If You Trust Google Now, Xively Will Be Great
Google announced their intention to acquire IoT platform Xively this week, aiming for a new layer of value in their connected future. If you trust Google, this announcement was a bit of good news. Xively may give Google the technology and knowhow to bring their fully connected smart home to life for millions of users around the world. It could be great.
At the time Google made their announcement, Xively was a part of LogMeIn. LogMeIn was a provider of cloud-based remote connectivity services – mostly for business use. Xively previously worked with groups such as Sowee for smart energy control of the smart home, Natufia for automated home garden systems, and SureFlap for microchip pet doors. LogMeIn originally acquired what Xively was back in 2014 for $12-million USD. Google's buy is said to reach somewhere closer to $30-million.
Xively is an internet of things business. Antony Passemard, head of product management for IoT and Pub/Sub at Google Cloud explained what Xively will do for Google in a blog post this week. "Through this acquisition, Cloud IoT Core will gain deep IoT technology and engineering expertise, including Xively's advanced device management, messaging, and dashboard capabilities"
"Our customers will benefit from Xively's extensive feature set and flexible device management platform, paired with the security and scale of Google Cloud," said Passemard. Xively will help Google manage smart, connected devices – for security, management, and data ingestion. And it's there that some end users will diverge in their reactions to this news.
Google is already a company that benefits in a big way from the data their product users submit to the cloud constantly.
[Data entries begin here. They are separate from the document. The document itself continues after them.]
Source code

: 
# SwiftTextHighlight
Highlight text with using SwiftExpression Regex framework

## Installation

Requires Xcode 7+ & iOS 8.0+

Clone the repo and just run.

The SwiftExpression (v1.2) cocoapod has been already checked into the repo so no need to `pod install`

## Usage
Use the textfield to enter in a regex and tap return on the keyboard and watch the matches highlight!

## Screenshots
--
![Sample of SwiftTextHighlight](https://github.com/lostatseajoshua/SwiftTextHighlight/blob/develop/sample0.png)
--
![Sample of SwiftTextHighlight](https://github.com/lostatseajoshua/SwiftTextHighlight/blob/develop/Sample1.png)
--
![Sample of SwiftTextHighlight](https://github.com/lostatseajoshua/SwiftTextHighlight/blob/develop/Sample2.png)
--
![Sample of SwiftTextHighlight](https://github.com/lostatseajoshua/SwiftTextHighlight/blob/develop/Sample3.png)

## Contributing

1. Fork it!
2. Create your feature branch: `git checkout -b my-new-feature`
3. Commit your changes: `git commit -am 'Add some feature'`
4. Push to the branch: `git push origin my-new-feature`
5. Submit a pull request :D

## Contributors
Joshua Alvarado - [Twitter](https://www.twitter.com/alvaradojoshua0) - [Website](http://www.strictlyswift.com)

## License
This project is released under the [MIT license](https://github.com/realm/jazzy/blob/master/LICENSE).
Every single time a user says "OK Google," their voice is recorded and stored in Google Cloud where it's analyzed by computers to further improve their voice recognition and assistant services. If that's not something someone is comfortable with, this Xively acquisition shouldn't excite them. Not in a good way, anyway.
Xively will enhance Google's ability to provide "turnkey IoT solutions" to customers – read: businesses – so they can "focus on business value creation." Google's position is that it's inevitable that millions of devices around the home will be connected to the internet inside the next half-decade. And because of that, Google view is that they should help their customers (businesses) use the data that'll be made available by this future IoT environment.
If you're not all about that, the best way to fight back is disconnecting. Unplug your smart speakers, switch your phone's microphones off, and be OK with the fact that your lamp doesn't turn on when you open your front door. Use your finger to flip the switch, and take comfort in knowing that the machines have taken over already.